Data for this task
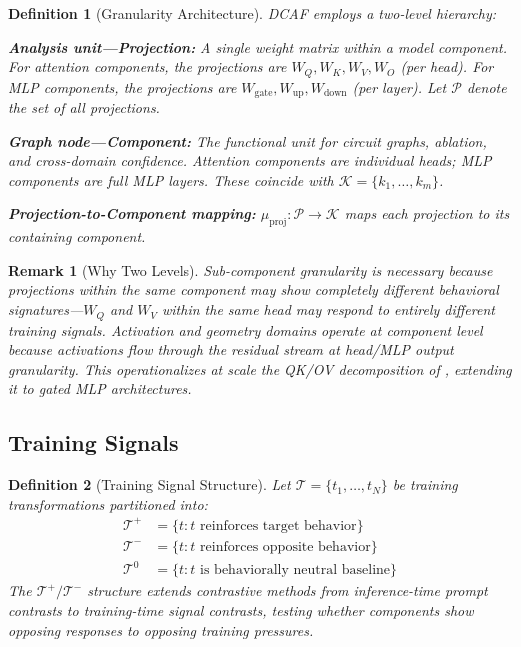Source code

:\documentclass[11pt]{article}
\newtheorem{definition}{Definition}[section]
\newtheorem{remark}{Remark}[section]
\begin{document}
\begin{definition}[Granularity Architecture]
\label{def:granularity}
DCAF employs a two-level hierarchy:

\textbf{Analysis unit---Projection:} A single weight matrix within a model component. For attention components, the projections are $W_Q, W_K, W_V, W_O$ (per head). For MLP components, the projections are $W_{\text{gate}}, W_{\text{up}}, W_{\text{down}}$ (per layer). Let $\mathcal{P}$ denote the set of all projections.

\textbf{Graph node---Component:} The functional unit for circuit graphs, ablation, and cross-domain confidence. Attention components are individual heads; MLP components are full MLP layers. These coincide with $\mathcal{K} = \{k_1, \ldots, k_m\}$.

\textbf{Projection-to-Component mapping:} $\mu_{\text{proj}}: \mathcal{P} \to \mathcal{K}$ maps each projection to its containing component.
\end{definition}

\begin{remark}[Why Two Levels]
Sub-component granularity is necessary because projections within the same component may show completely different behavioral signatures---$W_Q$ and $W_V$ within the same head may respond to entirely different training signals. Activation and geometry domains operate at component level because activations flow through the residual stream at head/MLP output granularity. This operationalizes at scale the QK/OV decomposition of \citet{elhage2021mathematical}, extending it to gated MLP architectures.
\end{remark}

\subsection{Training Signals}

\begin{definition}[Training Signal Structure]
Let $\mathcal{T} = \{t_1, \ldots, t_N\}$ be training transformations partitioned into:
\begin{align}
\mathcal{T}^+ &= \{t : t \text{ reinforces target behavior}\} \\
\mathcal{T}^- &= \{t : t \text{ reinforces opposite behavior}\} \\
\mathcal{T}^0 &= \{t : t \text{ is behaviorally neutral baseline}\}
\end{align}
The $\mathcal{T}^+/\mathcal{T}^-$ structure extends contrastive methods \citep{panickssery2024caa,arditi2024refusal} from inference-time prompt contrasts to training-time signal contrasts, testing whether components show opposing responses to opposing training pressures.
\end{definition}
\end{document}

Work request
Restate the records above verbatim. Pictures stay out.

Written response
Source code

:\documentclass[11pt]{article}
\newtheorem{definition}{Definition}[section]
\newtheorem{remark}{Remark}[section]
\begin{document}
\begin{definition}[Granularity Architecture]
\label{def:granularity}
DCAF employs a two-level hierarchy:

\textbf{Analysis unit---Projection:} A single weight matrix within a model component. For attention components, the projections are $W_Q, W_K, W_V, W_O$ (per head). For MLP components, the projections are $W_{\text{gate}}, W_{\text{up}}, W_{\text{down}}$ (per layer). Let $\mathcal{P}$ denote the set of all projections.

\textbf{Graph node---Component:} The functional unit for circuit graphs, ablation, and cross-domain confidence. Attention components are individual heads; MLP components are full MLP layers. These coincide with $\mathcal{K} = \{k_1, \ldots, k_m\}$.

\textbf{Projection-to-Component mapping:} $\mu_{\text{proj}}: \mathcal{P} \to \mathcal{K}$ maps each projection to its containing component.
\end{definition}

\begin{remark}[Why Two Levels]
Sub-component granularity is necessary because projections within the same component may show completely different behavioral signatures---$W_Q$ and $W_V$ within the same head may respond to entirely different training signals. Activation and geometry domains operate at component level because activations flow through the residual stream at head/MLP output granularity. This operationalizes at scale the QK/OV decomposition of \citet{elhage2021mathematical}, extending it to gated MLP architectures.
\end{remark}

\subsection{Training Signals}

\begin{definition}[Training Signal Structure]
Let $\mathcal{T} = \{t_1, \ldots, t_N\}$ be training transformations partitioned into:
\begin{align}
\mathcal{T}^+ &= \{t : t \text{ reinforces target behavior}\} \\
\mathcal{T}^- &= \{t : t \text{ reinforces opposite behavior}\} \\
\mathcal{T}^0 &= \{t : t \text{ is behaviorally neutral baseline}\}
\end{align}
The $\mathcal{T}^+/\mathcal{T}^-$ structure extends contrastive methods \citep{panickssery2024caa,arditi2024refusal} from inference-time prompt contrasts to training-time signal contrasts, testing whether components show opposing responses to opposing training pressures.
\end{definition}
\end{document}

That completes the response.